- [Task item]: Nothing but the lines from the one containing "A complete list" through the last line of the entries should appear in the output, each verbatim.

- [Given data]:
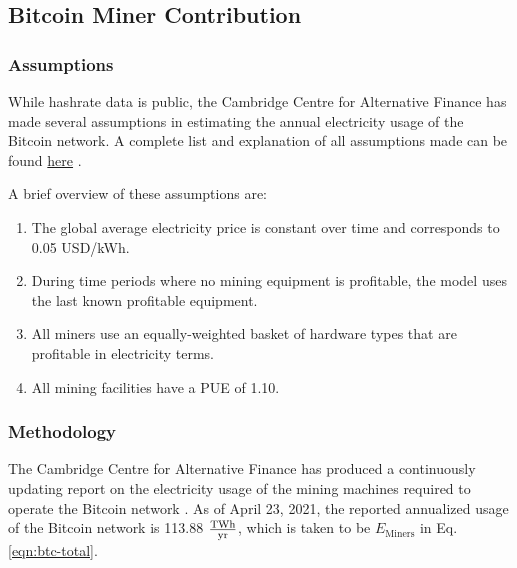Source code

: \subsection{Bitcoin Miner Contribution}\label{sec:btc-miners}

\subsubsection{Assumptions}
While hashrate data is public, the Cambridge Centre for Alternative Finance has made several assumptions in estimating the annual electricity usage of the Bitcoin network.
A complete list and explanation of all assumptions made can be found \href{https://cbeci.org/cbeci/methodology}{here} \cite{btc-cbeci-meth}.

A brief overview of these assumptions are:
\begin{enumerate}
  \item The global average electricity price is constant over time and corresponds to 0.05 USD/kWh.
  \item During time periods where no mining equipment is profitable, the model uses the last known profitable equipment.
  \item All miners use an equally-weighted basket of hardware types that are profitable in electricity terms.
  \item All mining facilities have a PUE of 1.10.
\end{enumerate}

\subsubsection{Methodology}
The Cambridge Centre for Alternative Finance has produced a continuously updating report on the electricity usage of the mining machines required to operate the Bitcoin network \cite{btc-cbeci}.
As of April 23, 2021, the reported annualized usage of the Bitcoin network is 113.88 $\tfrac{ \textrm{{T}Wh} } { \textrm{yr} }$, which is taken to be $E_\textrm{Miners}$ in Eq. \eqref{eqn:btc-total}.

- [Result for this exercise]:
A complete list and explanation of all assumptions made can be found \href{https://cbeci.org/cbeci/methodology}{here} \cite{btc-cbeci-meth}.

A brief overview of these assumptions are:
\begin{enumerate}
  \item The global average electricity price is constant over time and corresponds to 0.05 USD/kWh.
  \item During time periods where no mining equipment is profitable, the model uses the last known profitable equipment.
  \item All miners use an equally-weighted basket of hardware types that are profitable in electricity terms.
  \item All mining facilities have a PUE of 1.10.
\end{enumerate}

\subsubsection{Methodology}
The Cambridge Centre for Alternative Finance has produced a continuously updating report on the electricity usage of the mining machines required to operate the Bitcoin network \cite{btc-cbeci}.
As of April 23, 2021, the reported annualized usage of the Bitcoin network is 113.88 $\tfrac{ \textrm{{T}Wh} } { \textrm{yr} }$, which is taken to be $E_\textrm{Miners}$ in Eq. \eqref{eqn:btc-total}.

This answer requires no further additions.